Only a Workers Govt. Can Provide Free & Adequate Water Supply to All Nigerian People

By Lateef Adams

It is so unfortunate that the debate over the controversial National Water Resources Bill reintroduce to the national assembly is not to provide portable clean water for the vast majority of the over 200 million Nigerians but majorly to control the land around water banks. The bill was first introduced to the eighth assembly by the Buhari regime as an Executive Bill in 2017 but was rejected by the lawmaker. The bill was reintroduced into the ninth National Assembly in July 2020 by Hon. Sada Soli, the Chairman of the house committee on Water Resources, eventually didnt scale through.

The continuous reintroduction of the bill has stirred several outcries and condemnation from different sections of the people accusing the federal government (FG) of trying to take control of land along states and divert their usage to forcefully implement the controversial rural grazing policy. The bill if passed is said to bring all water sources and river banks under the control of the FG and cede land and waterways across the country about 2 kilometres inland to the FG.

Ordinarily this should be welcomed by socialists, but the reality is that the bill is far from such intention of putting the water needs of the people first and foremost, rather the bill seeks to commercialise the country water resources as a first step towards it full scale privatization. It is very quest that drives the Buhari regime to want to be preside over this commercialisation process by being the sole owner and singular issuer of license for the commercial supply and use of water.

We in the Movement for A Socialist Alternative (MSA) condemn this provision that will take water out of the reach of the ordinary working-class people.

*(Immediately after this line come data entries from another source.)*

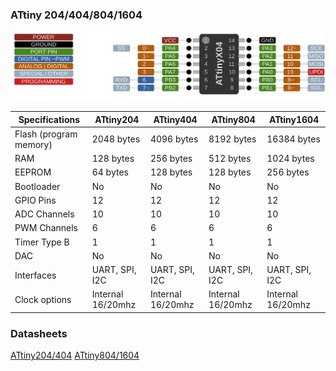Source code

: ### ATtiny 204/404/804/1604
![x04 Pin Mapping](ATtiny_x04.gif "Arduino Pin Mapping for ATtiny x04")

 Specifications |  ATtiny204|  ATtiny404  |  ATtiny804  |    ATtiny1604   
------------ | ------------- | ------------- | ------------- | ------------- 
Flash (program memory)   | 2048 bytes | 4096 bytes | 8192 bytes | 16384 bytes 
RAM  | 128 bytes | 256 bytes | 512 bytes | 1024 bytes  
EEPROM | 64 bytes | 128 bytes | 128 bytes | 256 bytes 
Bootloader | No | No | No | No 
GPIO Pins | 12 | 12 | 12 | 12 
ADC Channels | 10 | 10 | 10 | 10 
PWM Channels | 6 | 6 | 6 | 6 
Timer Type B| 1 | 1 | 1 | 1 
DAC | No | No | No | No
Interfaces | UART, SPI, I2C | UART, SPI, I2C | UART, SPI, I2C | UART, SPI, I2C 
Clock options | Internal 16/20mhz | Internal 16/20mhz | Internal 16/20mhz | Internal 16/20mhz 

### Datasheets
[ATtiny204/404](http://ww1.microchip.com/downloads/en/devicedoc/50002687a.pdf)
[ATtiny804/1604](http://ww1.microchip.com/downloads/en/DeviceDoc/ATtiny804_1604-Data-Sheet-40002028A.pdf)
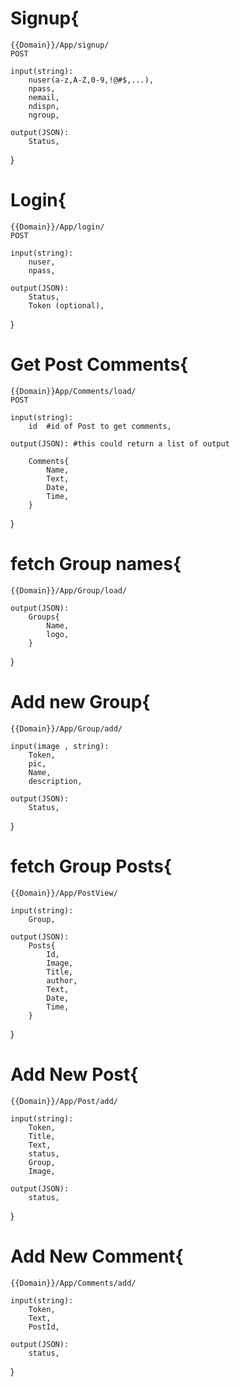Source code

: # Signup{
    {{Domain}}/App/signup/
    POST
    
    input(string):
        nuser(a-z,A-Z,0-9,!@#$,...),
        npass,
        nemail,
        ndispn,
        ngroup,
    
    output(JSON):
        Status,
}

# Login{
    {{Domain}}/App/login/
    POST
    
    input(string):
        nuser,
        npass,
    
    output(JSON):
        Status,
        Token (optional),
}

# Get Post Comments{
    {{Domain}}App/Comments/load/
    POST

    input(string):
        id  #id of Post to get comments,
    
    output(JSON): #this could return a list of output  
        
        Comments{    
            Name,   
            Text,
            Date,
            Time,
        }
}

# fetch Group names{
    {{Domain}}/App/Group/load/

    output(JSON):
        Groups{
            Name,
            logo,
        }
}

# Add new Group{
    {{Domain}}/App/Group/add/
    
    input(image , string):
        Token,
        pic,
        Name,
        description,

    output(JSON):
        Status,
}

# fetch Group Posts{
    {{Domain}}/App/PostView/
    
    input(string):
        Group,

    output(JSON):
        Posts{
            Id,
            Image,
            Title,
            author,
            Text,
            Date,
            Time,
        }
}

# Add New Post{
    {{Domain}}/App/Post/add/
    
    input(string):
        Token,
        Title,
        Text,
        status,
        Group,
        Image,

    output(JSON):
        status,
}

# Add New Comment{
    {{Domain}}/App/Comments/add/
    
    input(string):
        Token,
        Text,
        PostId,
        
    output(JSON):
        status,
}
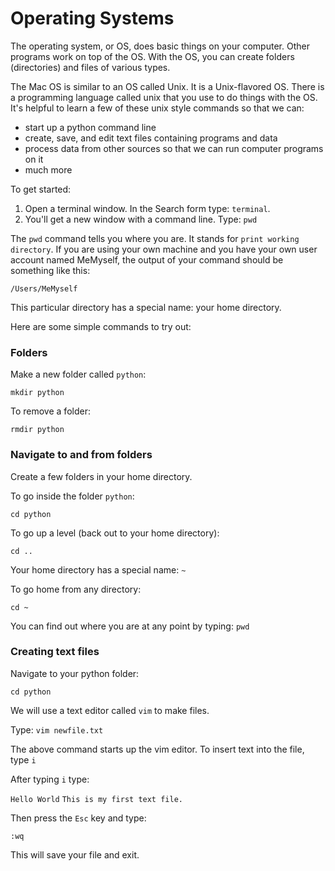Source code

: # Operating Systems

The operating system, or OS, does basic things on your computer. Other programs work on top of the OS. With the OS, you can create folders (directories) and files of various types. 

The Mac OS is similar to an OS called Unix. It is a Unix-flavored OS. There is a programming language called unix that you use to do things with the OS. It's helpful to learn a few of these unix style commands so that we can: 

- start up a python command line
- create, save, and edit text files containing programs and data
- process data from other sources so that we can run computer programs on it
- much more

To get started: 

1. Open a terminal window. In the Search form type: `terminal`. 
2. You'll get a new window with a command line. Type: `pwd` 

The `pwd` command tells you where you are. It stands for `print working directory`. If you are using your own machine and you have your own user account named MeMyself, the output of your command should be something like this: 

`/Users/MeMyself`

This particular directory has a special name: your home directory. 

Here are some simple commands to try out: 

### Folders
Make a new folder called `python`: 

`mkdir python`

To remove a folder: 

`rmdir python`

### Navigate to and from folders

Create a few folders in your home directory. 

To go inside the folder `python`:

`cd python`

To go up a level (back out to your home directory):

`cd ..`

Your home directory has a special name: `~`

To go home from any directory: 

`cd ~`

You can find out where you are at any point by typing: `pwd`

### Creating text files

Navigate to your python folder: 

`cd python`

We will use a text editor called `vim` to make files. 

Type: `vim newfile.txt`

The above command starts up the vim editor. To insert text into the file, type `i`

After typing `i` type: 

`Hello World`
`This is my first text file.`

Then press the `Esc` key and type: 

`:wq`

This will save your file and exit. 







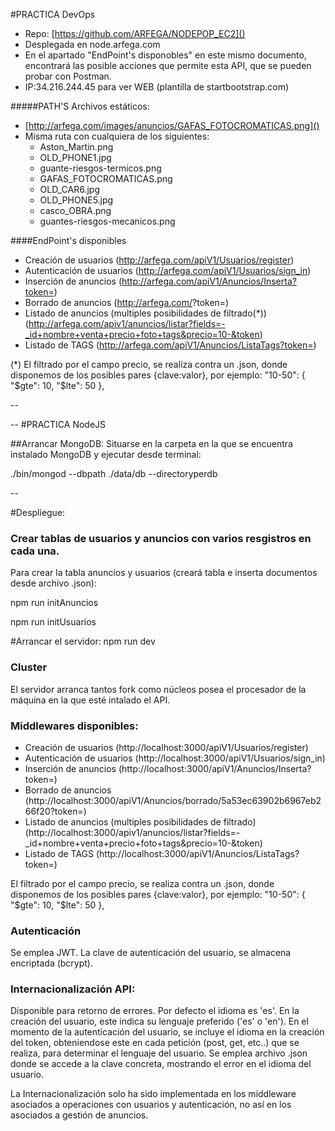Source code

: #PRACTICA DevOps

- Repo: [https://github.com/ARFEGA/NODEPOP_EC2]()
- Desplegada en node.arfega.com
- En el apartado "EndPoint's disponobles" en este mismo documento, encontrará las posible acciones que permite esta API, que se pueden probar con Postman.
- IP:34.216.244.45 para ver WEB (plantilla de startbootstrap.com) 

#####PATH'S Archivos estáticos:

- [http://arfega.com/images/anuncios/GAFAS_FOTOCROMATICAS.png]()
- Misma ruta con cualquiera de los siguientes:
	* Aston_Martin.png
	* OLD_PHONE1.jpg
	* guante-riesgos-termicos.png
	* GAFAS_FOTOCROMATICAS.png
	* OLD_CAR6.jpg
	* OLD_PHONE5.jpg
	* casco_OBRA.png
	* guantes-riesgos-mecanicos.png

####EndPoint's disponibles

- Creación de usuarios (http://arfega.com/apiV1/Usuarios/register)
- Autenticación de usuarios (http://arfega.com/apiV1/Usuarios/sign_in)
- Inserción de anuncios (http://arfega.com/apiV1/Anuncios/Inserta?token=)
- Borrado de anuncios (http://arfega.com/<id>?token=)
- Listado de anuncios (multiples posibilidades de filtrado(*)) (http://arfega.com/apiv1/anuncios/listar?fields=-_id+nombre+venta+precio+foto+tags&precio=10-&token)
- Listado de TAGS (http://arfega.com/apiV1/Anuncios/ListaTags?token=)

(*) El filtrado por el campo precio, se realiza contra un .json, donde disponemos de los posibles pares {clave:valor}, por ejemplo: "10-50": { "$gte": 10, "$lte": 50 },


--

--
#PRACTICA NodeJS

##Arrancar MongoDB:
Situarse en la carpeta en la que se encuentra instalado MongoDB y ejecutar desde terminal:

./bin/mongod --dbpath ./data/db --directoryperdb

--

#Despliegue:


### Crear tablas de usuarios y anuncios con varios resgistros en cada una. 

Para crear la tabla anuncios y usuarios (creará tabla e inserta documentos desde archivo .json):
 
npm run initAnuncios

npm run initUsuarios

#Arrancar el servidor:
npm run dev

### Cluster

El servidor arranca tantos fork como núcleos posea el procesador de la máquina en la que esté intalado el API.

### Middlewares disponibles:

* Creación de usuarios (http://localhost:3000/apiV1/Usuarios/register)
* Autenticación de usuarios (http://localhost:3000/apiV1/Usuarios/sign_in)
* Inserción de anuncios (http://localhost:3000/apiV1/Anuncios/Inserta?token=)
* Borrado de anuncios (http://localhost:3000/apiV1/Anuncios/borrado/5a53ec63902b6967eb266f20?token=) 
* Listado de anuncios (multiples posibilidades de filtrado) (http://localhost:3000/apiv1/anuncios/listar?fields=-_id+nombre+venta+precio+foto+tags&precio=10-&token)
* Listado de TAGS (http://localhost:3000/apiV1/Anuncios/ListaTags?token=)

El filtrado por el campo precio, se realiza contra un .json, donde disponemos de los posibles pares {clave:valor}, por ejemplo:
"10-50": { "$gte": 10, "$lte": 50 },

### Autenticación

Se emplea JWT. La clave de autenticación del usuario, se almacena encriptada (bcrypt).

### Internacionalización API:

Disponible para retorno de errores. Por defecto el idioma es 'es'. En la creación del usuario, este indica su lenguaje preferido ('es' o 'en'). En el momento de la autenticación del usuario, se incluye el idioma en la creación del token, obteniendose este en cada petición (post, get, etc..) que se realiza, para determinar el lenguaje del usuario. Se emplea archivo .json donde se accede a la clave concreta, mostrando el error en el idioma del usuario.

La Internacionalización solo ha sido implementada en los middleware asociados a operaciones con usuarios y autenticación, no así en los asociados a gestión de anuncios.




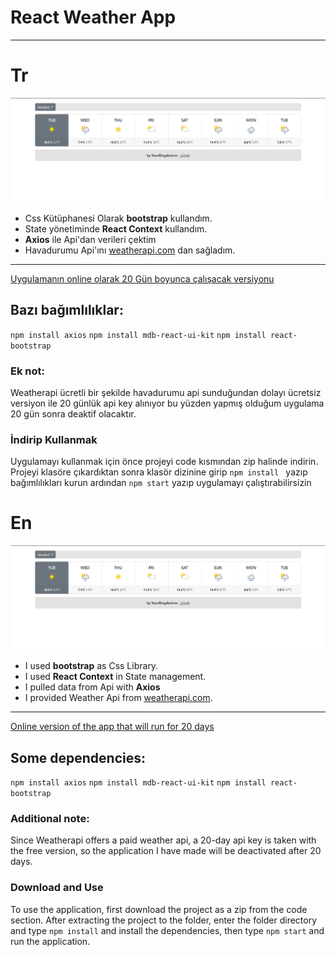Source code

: # React Weather App
---
# Tr
![image](/image/screen.png)
- Css Kütüphanesi Olarak **bootstrap** kullandım.
- State yönetiminde **React Context** kullandım.
- **Axios** ile Api'dan verileri çektim
- Havadurumu Api'ını [weatherapi.com](https://www.weatherapi.com/docs/) dan sağladım.
---
[Uygulamanın online olarak 20 Gün boyunca çalışacak versiyonu](https://yusufdagdeviren-weather-app.netlify.app/)
## Bazı bağımlılıklar:
`npm install axios`
`npm install mdb-react-ui-kit`
`npm install react-bootstrap`
### Ek not:
Weatherapi ücretli bir şekilde havadurumu api sunduğundan dolayı ücretsiz versiyon ile 20 günlük api key alınıyor bu yüzden yapmış olduğum uygulama 20 gün sonra deaktif olacaktır.
### İndirip Kullanmak
Uygulamayı kullanmak için önce projeyi code kısmından zip halinde indirin. Projeyi klasöre çıkardıktan sonra klasör dizinine girip `npm install ` yazıp bağımlılıkları kurun ardından `npm start` yazıp uygulamayı çalıştırabilirsizin
# En
![image](/image/screen.png)
- I used **bootstrap** as Css Library.
- I used **React Context** in State management.
- I pulled data from Api with **Axios**
- I provided Weather Api from [weatherapi.com](https://www.weatherapi.com/docs/).
---
[Online version of the app that will run for 20 days](https://yusufdagdeviren-weather-app.netlify.app/)
## Some dependencies:
`npm install axios`
`npm install mdb-react-ui-kit`
`npm install react-bootstrap`
### Additional note:
Since Weatherapi offers a paid weather api, a 20-day api key is taken with the free version, so the application I have made will be deactivated after 20 days.
### Download and Use
To use the application, first download the project as a zip from the code section. After extracting the project to the folder, enter the folder directory and type `npm install` and install the dependencies, then type `npm start` and run the application.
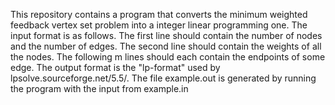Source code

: This repository contains a program that converts the minimum weighted feedback vertex set problem into a integer linear programming one.
The input format is as follows. The first line should contain the number of nodes and the number of edges. The second line should contain the weights of all the nodes. The following m lines should each contain the endpoints of some edge.
The output format is the "lp-format" used by lpsolve.sourceforge.net/5.5/.
The file example.out is generated by running the program with the input from example.in
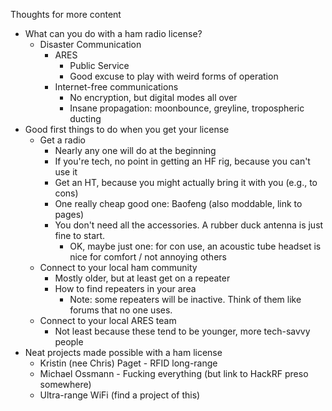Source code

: Thoughts for more content

* What can you do with a ham radio license?
  * Disaster Communication
    * ARES
      * Public Service
      * Good excuse to play with weird forms of operation
    * Internet-free communications
      * No encryption, but digital modes all over
      * Insane propagation: moonbounce, greyline, tropospheric ducting
* Good first things to do when you get your license
  * Get a radio
    * Nearly any one will do at the beginning
    * If you're tech, no point in getting an HF rig, because you can't use it
    * Get an HT, because you might actually bring it with you (e.g., to cons)
    * One really cheap good one: Baofeng (also moddable, link to pages)
    * You don't need all the accessories. A rubber duck antenna is just fine to start.
      * OK, maybe just one: for con use, an acoustic tube headset is nice for comfort / not annoying others
  * Connect to your local ham community
    * Mostly older, but at least get on a repeater
    * How to find repeaters in your area
      * Note: some repeaters will be inactive. Think of them like forums that no one uses.
  * Connect to your local ARES team
    * Not least because these tend to be younger, more tech-savvy people
* Neat projects made possible with a ham license
  * Kristin (nee Chris) Paget - RFID long-range
  * Michael Ossmann - Fucking everything (but link to HackRF preso somewhere)
  * Ultra-range WiFi (find a project of this)
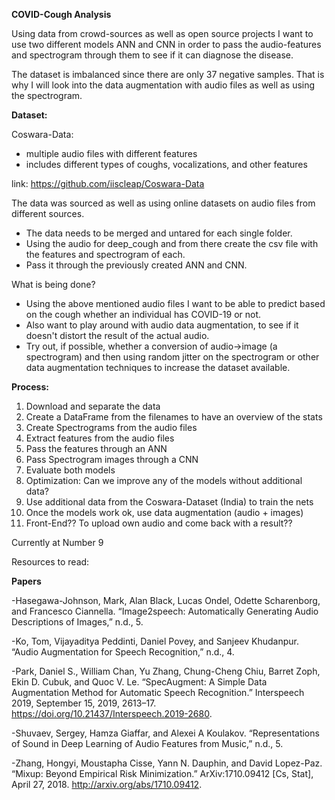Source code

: **COVID-Cough Analysis**

Using data from crowd-sources as well as open source projects I want to use two different models ANN and CNN in order to pass the audio-features and spectrogram through them to see if it can diagnose the disease.

 The dataset is imbalanced since there are only 37 negative samples. That is why I will look into the data augmentation with audio files as well as using the spectrogram. 

**Dataset:** 

Coswara-Data: 

- multiple audio files with different features 
- includes different types of coughs, vocalizations, and other features 

link: https://github.com/iiscleap/Coswara-Data


The data was sourced as well as using online datasets on audio files from different sources. 
- The data needs to be merged and untared for each single folder. 
- Using the audio for deep_cough and from there create the csv file with the features and spectrogram of each. 
- Pass it through the previously created ANN and CNN. 

What is being done?

- Using the above mentioned audio files I want to be able to predict based on the cough whether an individual has COVID-19 or not. 
- Also want to play around with audio data augmentation, to see if it doesn't distort the result of the actual audio. 
- Try out, if possible, whether a conversion of audio->image (a spectrogram) and then using random jitter on the spectrogram or other data augmentation techniques to increase the dataset available.  

**Process:** 
1. Download and separate the data
2. Create a DataFrame from the filenames to have an overview of the stats 
3. Create Spectrograms from the audio files 
4. Extract features from the audio files
5. Pass the features through an ANN 
6. Pass Spectrogram images through a CNN
7. Evaluate both models 
8. Optimization: Can we improve any of the models without additional data?
9. Use additional data from the Coswara-Dataset (India) to train the nets
10. Once the models work ok, use data augmentation (audio + images)
11. Front-End?? To upload own audio and come back with a result??

Currently at Number 9

Resources to read:

**Papers**

-Hasegawa-Johnson, Mark, Alan Black, Lucas Ondel, Odette Scharenborg, and Francesco Ciannella. “Image2speech: Automatically Generating Audio Descriptions of Images,” n.d., 5.

-Ko, Tom, Vijayaditya Peddinti, Daniel Povey, and Sanjeev Khudanpur. “Audio Augmentation for Speech Recognition,” n.d., 4.

-Park, Daniel S., William Chan, Yu Zhang, Chung-Cheng Chiu, Barret Zoph, Ekin D. Cubuk, and Quoc V. Le. “SpecAugment: A Simple Data Augmentation Method for Automatic Speech Recognition.” Interspeech 2019, September 15, 2019, 2613–17. https://doi.org/10.21437/Interspeech.2019-2680.

-Shuvaev, Sergey, Hamza Giaffar, and Alexei A Koulakov. “Representations of Sound in Deep Learning of Audio Features from Music,” n.d., 5.

-Zhang, Hongyi, Moustapha Cisse, Yann N. Dauphin, and David Lopez-Paz. “Mixup: Beyond Empirical Risk Minimization.” ArXiv:1710.09412 [Cs, Stat], April 27, 2018. http://arxiv.org/abs/1710.09412.

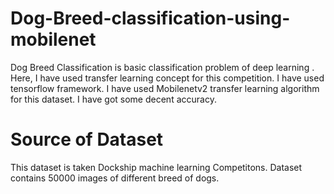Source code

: # Dog-Breed-classification-using-mobilenet
  
  Dog Breed Classification is basic classification problem of deep learning . Here, I have used transfer learning concept for this competition. I have used tensorflow framework. I have used  Mobilenetv2 transfer learning algorithm for this dataset. I have got some decent accuracy.
  
  # Source of Dataset
  This dataset is taken Dockship machine learning Competitons. Dataset contains 50000 images  of different breed of dogs. 
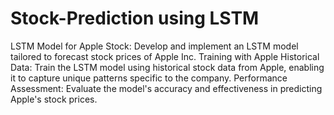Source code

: # Stock-Prediction using LSTM
LSTM Model for Apple Stock: Develop and implement an LSTM model tailored to forecast stock prices of Apple Inc.
Training with Apple Historical Data: Train the LSTM model using historical stock data from Apple, enabling it to capture unique patterns specific to the company.
Performance Assessment: Evaluate the model's accuracy and effectiveness in predicting Apple's stock prices.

What it means is that the Buhari regime is planning to put away the responsibility of the government in providing potable drinking water to the citizens and shift the supply of water to private profiteers. The same way the Jonathan government privatize the power sector to their cronies milking Nigerians under the guise of tariff increment without improvement in the power supply.

Sustainable and equitable access to safe drinking water remains a challenge in Nigeria. According to the United Nations Childrens Fund (UNICEF) report on Nigeria in 2021, it states that over 86 per cent of Nigerians lack access to safely managed drinking water sources. The problem is compounded by poor drinking water quality and lack of equity in access although 70 per cent of Nigerians are reported to have access to basic water services, more than half of these water sources are contaminated.

The report doubted the country’ss commitment to meet the Sustainable Development Goal (SDG) number 6 which is the provision of clean water and sanitation. That the country will miss the SDG target on people’s access to water unless there is a strong commitment and appropriate action taken by the government.

With the current controversial bill, it is clear that the government is not interested to invest in the provision of clean water for its citizens. A look at the budget breakdown of the Ministry of Water Resources attests to the unserious commitment of the political actors. The Nigerian Tribune research showed that the water ministry expends N258.5 million on budget preparation in four years. Other expenses on the budget breakdown given priorities over the years include provision for utility movement for the budget which is the purchase of vehicles and implementation of programmes among others.

The criticism and condemnation of the Water Resources Bill by most state government officials are not on the bases of the inability for it to provide portable clean water for the populace but because the bill allows the FG to take control of land in their states. Most state governments are also guilty of the inadequate provision of clean water in their states. State water ministries only exist on paper with huge budgetary allocations going into the ministries without accounting for it.

The Nigerian masses are on the receiving end, the majority of people depend on water from boreholes for drinking and other domestic use. In most cities, a 20-litre bucket of borehole water costs around N100, and with the constant interruption of power supply in the country, the mass of the ordinary working-class people are in a state of quagmire. The resident will have to pay more for water since the water pumping machine will be carried out by the use of a diesel generator. With diesel now sold for as high as N800 per litre, water is now a commodity getting out of the reach of the working-class family.

President Buhari’s capitalist government have shown that it cannot provide affordable clean water for the Nigerian populace. The state government have not demonstrated a difference from the corrupt capitalist system they adopt. Only public ownership of the means of production of the economy under democratic management and control by the working people and community can guarantee a free water supply to its citizens.

A working-class government that will nationalize the commanding sector of the economy with a Socialist program is the minimum required with a public investment needed for decades of chronic underinvestment. With a socialist plan of production, a workers’ government could restore the SDG target after decades of capitalist abuse of the system.